Georgia Secretary of State Brad Raffensperger said he would not support election reform measures proposed by Republican state lawmakers, calling the proposals a “reactionary” response to a “three month disinformation campaign.”
We are reviewing bills. Once we see something that prioritizes the security and accessibility of elections, we’ll throw in support. At the end of the day, many of these bills are reactionary to a three month disinformation campaign that could have been prevented. pic.twitter.com/HciII3AsKP
— GA Secretary of State Brad Raffensperger (@GaSecofState) February 24, 2021
Raffensperger’s office is currently reviewing the proposals made by Republicans in the state legislature.
Most are designed to boost confidence in election security, including tighter requirements for absentee ballots.
One bill, passed this week by the state Senate, would require voters to submit a driver’s license number, state identification card number, or a photocopy of an approved form of identification in order to vote absentee. Currently, Georgia only requires signature verifications to count absentee ballots.

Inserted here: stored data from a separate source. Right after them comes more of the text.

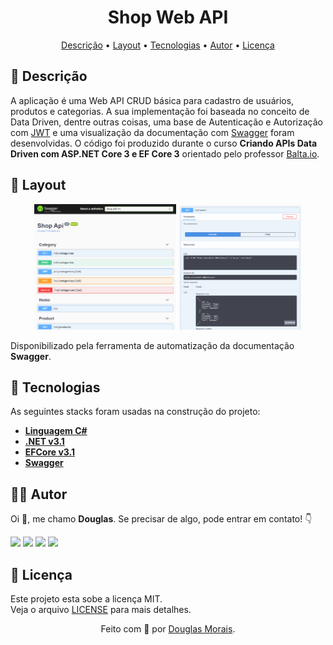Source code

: &NewLine;

<h1 align="center">Shop Web API</h1>
<p align="center">
 <a href="#-descrição">Descrição</a> •
 <a href="#-layout">Layout</a> • 
 <a href="#-tecnologias">Tecnologias</a> • 
 <a href="#-autor">Autor</a> • 
 <a href="#-licença">Licença</a>
</p>

## 📝 Descrição

A aplicação é uma Web API CRUD básica para cadastro de usuários, produtos e categorias. A sua implementação foi baseada no conceito de Data Driven, dentre outras coisas, uma base de Autenticação e Autorização com [JWT](https://jwt.io/introduction) e uma visualização da documentação com [Swagger](https://swagger.io/) foram desenvolvidas. O código foi produzido durante o curso **Criando APIs Data Driven com ASP.NET Core 3 e EF Core 3** orientado pelo professor [Balta.io](https://www.youtube.com/c/baltaio).

## 🎨 Layout
<p align="center">
    <img src=".github/images/image.png" height="45%" width="45%" alt="Calculator" />
    <img src=".github/images/image2.png" height="39%" width="39%" alt="Calculator" />
</p>

Disponibilizado pela ferramenta de automatização da documentação **Swagger**.

## 🚀 Tecnologias

As seguintes stacks foram usadas na construção do projeto:

+ **[Linguagem C#](https://docs.microsoft.com/pt-br/dotnet/csharp/)**
+ **[.NET v3.1](https://dotnet.microsoft.com/en-us/download/dotnet/6.0/)**
+ **[EFCore v3.1](https://docs.microsoft.com/pt-br/ef/)**
+ **[Swagger](https://swagger.io/)**

## 👨‍💻 Autor

Oi 👋, me chamo **Douglas**. Se precisar de algo, pode entrar em contato! 👇
<p>
  <a href="https://web.whatsapp.com/send?phone=5588996776422" alt="WhatsApp" target="_blank" >
  <img src="https://img.shields.io/badge/WhatsApp-25d366?style=for-the-badge&logo=whatsapp&logoColor=white"/></a>
  
  <a href="https://www.linkedin.com/in/douglasmorais" alt="Linkedin" target="_blank">
  <img src="https://img.shields.io/badge/Linkedin-0e76a8?style=for-the-badge&logo=Linkedin&logoColor=white" /></a>

  <a href="https://www.instagram.com/jander_douglas" alt="Instagram" target="_blank">
  <img src="https://img.shields.io/badge/Instagram-DF0174?style=for-the-badge&logo=instagram&logoColor=white"/></a>
  
  <a href="https://twitter.com/JDouglas_Morais" alt="Twitter" target="_blank">
  <img src="https://img.shields.io/badge/Twitter-00ACEE?style=for-the-badge&logo=twitter&logoColor=white"/></a>
</p>  

## 📝 Licença

Este projeto esta sobe a licença MIT. </br>
Veja o arquivo [LICENSE](./LICENSE) para mais detalhes.

<p align="center">Feito com 💙 por <a href="https://www.linkedin.com/in/douglasmorais">Douglas Morais</a>.</p> 

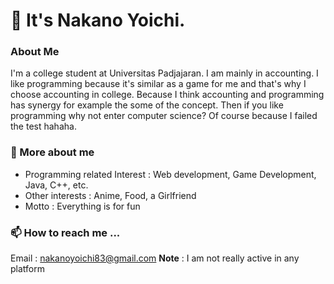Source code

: # 👋 It's Nakano Yoichi.
### About Me
I'm a college student at Universitas Padjajaran. I am mainly in accounting. I like programming because it's similar as a game for me and that's why I choose accounting in college. Because I think accounting and programming has synergy for example the some of the concept. Then if you like programming why not enter computer science? Of course because I failed the test hahaha.

### 👀 More about me
- Programming related Interest : Web development, Game Development, Java, C++, etc.
- Other interests : Anime, Food, a Girlfriend
- Motto : Everything is for fun
 
### 📫 How to reach me ...
Email : nakanoyoichi83@gmail.com
**Note** : I am not really active in any platform

<!---
nakanoyo/nakanoyo is a ✨ special ✨ repository because its `README.md` (this file) appears on your GitHub profile.
You can click the Preview link to take a look at your changes.
--->
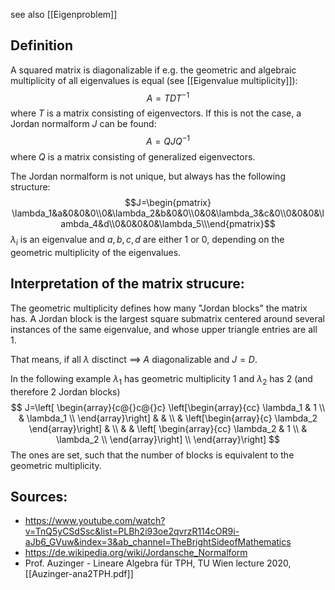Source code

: 
see also [[Eigenproblem]]


## Definition
A squared matrix is diagonalizable if e.g. the geometric and algebraic multiplicity of all eigenvalues is equal (see [[Eigenvalue multiplicity]]):
$$A=TDT^{-1}$$
where $T$ is a matrix consisting of eigenvectors.
If this is not the case, a Jordan normalform $J$ can be found:
$$A=QJQ^{-1}$$
where $Q$ is a matrix consisting of generalized eigenvectors.

The Jordan normalform is not unique, but always has the following structure:
$$J=\begin{pmatrix} \lambda_1&a&0&0&0\\0&\lambda_2&b&0&0\\0&0&\lambda_3&c&0\\0&0&0&\lambda_4&d\\0&0&0&0&\lambda_5\\\end{pmatrix}$$
$\lambda_i$ is an eigenvalue and $a,b,c,d$ are either 1 or 0, depending on the geometric multiplicity of the eigenvalues.


## Interpretation of the matrix strucure:

The geometric multiplicity defines how many "Jordan blocks" the matrix has. A Jordan block is the largest square submatrix centered around several instances of the same eigenvalue, and whose upper triangle entries are all 1.

That means, if all $\lambda$ disctinct $\implies$ $A$ diagonalizable and $J=D$.

In the following example $\lambda_1$ has geometric multiplicity 1 and $\lambda_2$ has 2 (and therefore 2 Jordan blocks)
$$
J=\left[ 
\begin{array}{c@{}c@{}c}
 \left[\begin{array}{cc}
         \lambda_1 & 1 \\
         & \lambda_1 \\
  \end{array}\right] &  & \\
   & \left[\begin{array}{c}
                       \lambda_2 
                      \end{array}\right] & \\
 &  & \left[ \begin{array}{cc}
                                   \lambda_2 & 1 \\
                                    & \lambda_2 \\
                                  \end{array}\right] \\
\end{array}\right]
$$
The ones are set, such that the number of blocks is equivalent to the geometric multiplicity.





## Sources:
- https://www.youtube.com/watch?v=TnQ5yCSdSsc&list=PLBh2i93oe2qvrzR114cOR9i-aJb6_GVuw&index=3&ab_channel=TheBrightSideofMathematics
- https://de.wikipedia.org/wiki/Jordansche_Normalform
- Prof. Auzinger - Lineare Algebra für TPH, TU Wien lecture 2020, [[Auzinger-ana2TPH.pdf]]


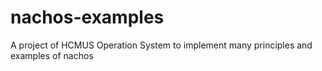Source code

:# nachos-examples
 A project of HCMUS Operation System to implement many principles and examples of nachos
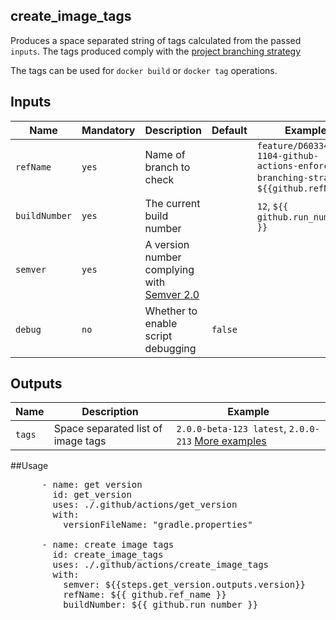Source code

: ## create_image_tags

Produces a space separated string of tags calculated from the passed `inputs`.
The tags produced comply with the [project branching strategy](https://confluence.nortal.com/display/BVU/New+branching+strategy)

The tags can be used for `docker build` or `docker tag` operations. 

## Inputs

Name | Mandatory | Description | Default | Example
-- | -- | -- | -- | --
`refName` | `yes` | Name of branch to check | | `feature/D603345-1104-github-actions-enforce-branching-strategy`, `${{github.refName}}`
`buildNumber` | `yes` | The current build number | | `12`, `${{ github.run_number }}`
`semver` | `yes` | A version number complying with [Semver 2.0](https://semver.org/)
`debug` | `no` | Whether to enable script debugging | `false` | 

## Outputs

Name | Description | Example
-- | -- | -- 
`tags` | Space separated list of image tags | `2.0.0-beta-123 latest`, `2.0.0-213` [More examples](https://confluence.nortal.com/display/BVU/New+branching+strategy)

##Usage

<pre>
      - name: get version
        id: get_version
        uses: ./.github/actions/get_version
        with:
          versionFileName: "gradle.properties"

      - name: create image tags
        id: create_image_tags
        uses: ./.github/actions/create_image_tags
        with:
          semver: ${{steps.get_version.outputs.version}}
          refName: ${{ github.ref_name }}
          buildNumber: ${{ github.run_number }}
</pre>


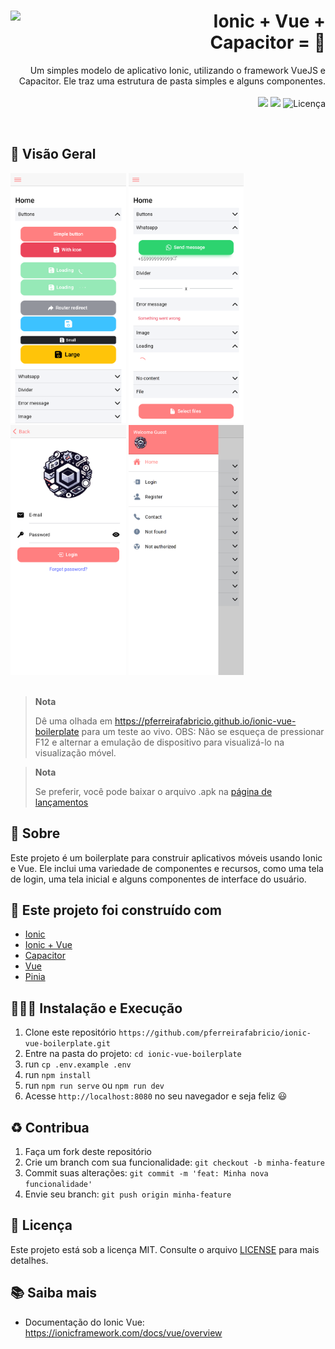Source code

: <h1 align="right">
  <img src="https://github.com/pferreirafabricio/ionic-vue-boilerplate/raw/main/public/assets/icon/logo.jpeg" width="200px" align="left" />
  Ionic + Vue + Capacitor = 💖
</h1>

<p align="right">
  Um simples modelo de aplicativo Ionic, utilizando o framework VueJS e Capacitor. Ele traz uma estrutura de pasta simples e alguns componentes.
  <br /><br />
  <a>
    <img src="https://github.com/pferreirafabricio/ionic-vue-boilerplate/actions/workflows/linting.yml/badge.svg" />
    <img src="https://github.com/pferreirafabricio/ionic-vue-boilerplate/actions/workflows/deploy.yml/badge.svg" />
    <img alt="Licença" src="https://img.shields.io/badge/licença-MIT-green?style=for-the-badge&labelColor=FF7F80&color=110E23">
  </a>
</p>
<br>

## 👀 Visão Geral

<div>
  <img src="./docs/screenshots/home.png" width="auto" height="400px"/>
  <img src="./docs/screenshots/components.png" width="auto" height="400px"/>
  <img src="./docs/screenshots/login.png" width="auto" height="400px"/>
  <img src="./docs/screenshots/menu.png" width="auto" height="400px"/>
</div>
<br/>

> **Nota**
>
> Dê uma olhada em https://pferreirafabricio.github.io/ionic-vue-boilerplate para um teste ao vivo. OBS: Não se esqueça de pressionar F12 e alternar a emulação de dispositivo para visualizá-lo na visualização móvel.

> **Nota**
>
> Se preferir, você pode baixar o arquivo .apk na [página de lançamentos](https://github.com/pferreirafabricio/ionic-vue-boilerplate/releases)

## 📖 Sobre

Este projeto é um boilerplate para construir aplicativos móveis usando Ionic e Vue. Ele inclui uma variedade de componentes e recursos, como uma tela de login, uma tela inicial e alguns componentes de interface do usuário.

## 🧱 Este projeto foi construído com

- [Ionic](https://ionicframework.com/)
- [Ionic + Vue](https://ionicframework.com/vue)
- [Capacitor](https://capacitorjs.com/)
- [Vue](https://vuejs.org/)
- [Pinia](https://pinia.vuejs.org/)

## 🏃🏻‍♂️ Instalação e Execução

1.  Clone este repositório `https://github.com/pferreirafabricio/ionic-vue-boilerplate.git`
2.  Entre na pasta do projeto: `cd ionic-vue-boilerplate`
3.  run `cp .env.example .env`
4.  run `npm install`
5.  run `npm run serve` ou `npm run dev`
6.  Acesse `http://localhost:8080` no seu navegador e seja feliz 😃

## ♻ Contribua

1.  Faça um fork deste repositório
2.  Crie um branch com sua funcionalidade: `git checkout -b minha-feature`
3.  Commit suas alterações: `git commit -m 'feat: Minha nova funcionalidade'`
4.  Envie seu branch: `git push origin minha-feature`

## 🧾 Licença

Este projeto está sob a licença MIT. Consulte o arquivo [LICENSE](LICENSE) para mais detalhes.

## 📚 Saiba mais

- Documentação do Ionic Vue: https://ionicframework.com/docs/vue/overview

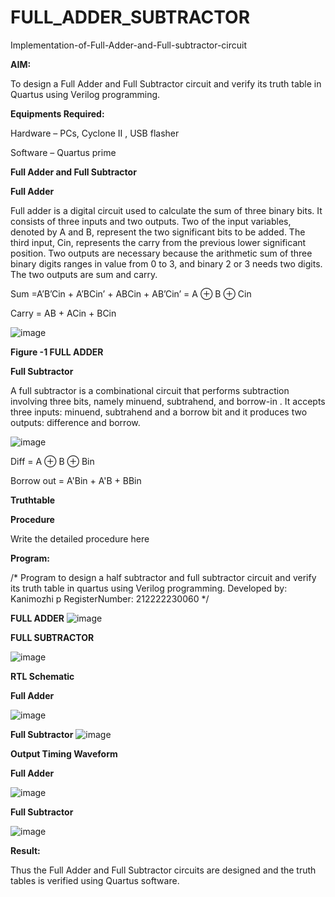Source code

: # FULL_ADDER_SUBTRACTOR

Implementation-of-Full-Adder-and-Full-subtractor-circuit

**AIM:**

To design a Full Adder and Full Subtractor circuit and verify its truth table in Quartus using Verilog programming.

**Equipments Required:**

Hardware – PCs, Cyclone II , USB flasher

Software – Quartus prime

**Full Adder and Full Subtractor**

**Full Adder**

Full adder is a digital circuit used to calculate the sum of three binary bits. It consists of three inputs and two outputs. Two of the input variables, denoted by A and B, represent the two significant bits to be added. The third input, Cin, represents the carry from the previous lower significant position. Two outputs are necessary because the arithmetic sum of three binary digits ranges in value from 0 to 3, and binary 2 or 3 needs two digits. The two outputs are sum and carry.

Sum =A’B’Cin + A’BCin’ + ABCin + AB’Cin’ = A ⊕ B ⊕ Cin 

Carry = AB + ACin + BCin

![image](https://github.com/naavaneetha/FULL_ADDER_SUBTRACTOR/assets/154305477/0f30ba51-5ffb-4198-845f-18e054f675e7)

**Figure -1 FULL ADDER**

**Full Subtractor**

A full subtractor is a combinational circuit that performs subtraction involving three bits, namely minuend, subtrahend, and borrow-in . It accepts three inputs: minuend, subtrahend and a borrow bit and it produces two outputs: difference and borrow.

![image](https://github.com/naavaneetha/FULL_ADDER_SUBTRACTOR/assets/154305477/02b24f51-ab51-4304-9ad6-7b81ffc1ead5)

Diff = A ⊕ B ⊕ Bin 

Borrow out = A'Bin + A'B + BBin

**Truthtable**

**Procedure**

Write the detailed procedure here

**Program:**

/* Program to design a half subtractor and full subtractor circuit and verify its truth table in quartus using Verilog programming.
Developed by: Kanimozhi p
RegisterNumber: 212222230060
*/

**FULL ADDER**
![image](https://github.com/kanimozhipannerselvam/FULL_ADDER_SUBTRACTOR/assets/119476060/08e8d52c-1938-419f-aa5c-eb2002c64dd2)

**FULL SUBTRACTOR**

![image](https://github.com/kanimozhipannerselvam/FULL_ADDER_SUBTRACTOR/assets/119476060/f6505f41-8950-4b0d-b24d-b94e3ab8cf8c)



**RTL Schematic**

**Full Adder** 

![image](https://github.com/kanimozhipannerselvam/FULL_ADDER_SUBTRACTOR/assets/119476060/e182060d-c15d-45a1-afa7-53429fbdd005) 

**Full Subtractor**
![image](https://github.com/kanimozhipannerselvam/FULL_ADDER_SUBTRACTOR/assets/119476060/b065a65d-d558-42c4-83e2-e397eeaf6cdb)

**Output Timing Waveform**

**Full Adder**

![image](https://github.com/kanimozhipannerselvam/FULL_ADDER_SUBTRACTOR/assets/119476060/e91d3d0a-544b-4595-860f-d95eb6bb8ea6)

**Full Subtractor**

![image](https://github.com/kanimozhipannerselvam/FULL_ADDER_SUBTRACTOR/assets/119476060/055fd86e-9a05-420a-804a-01effcdffd0e)



**Result:**

Thus the Full Adder and Full Subtractor circuits are designed and the truth tables is verified using Quartus software.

Another reform advanced by a state Senate subcommittee last week would require voters to provide a specific reason for voting absentee. Right now, Georgians do not need to provide a reason to vote absentee.
But Raffensperger said he doesn’t believe they prioritize “the security and accessibility of elections.”
His resistance to the reforms comes even after Raffensperger previously voiced support for tighter restrictions on absentee voting, saying it created an opportunity for rampant voter fraud.
“It makes no sense when we have three weeks of in-person early voting available,” Raffensperger told the House Governmental Affairs Committee late last year.
“It opens the door to potential illegal voting,” he added. “From a logistical challenge, it’s a tremendous burden on our counties.”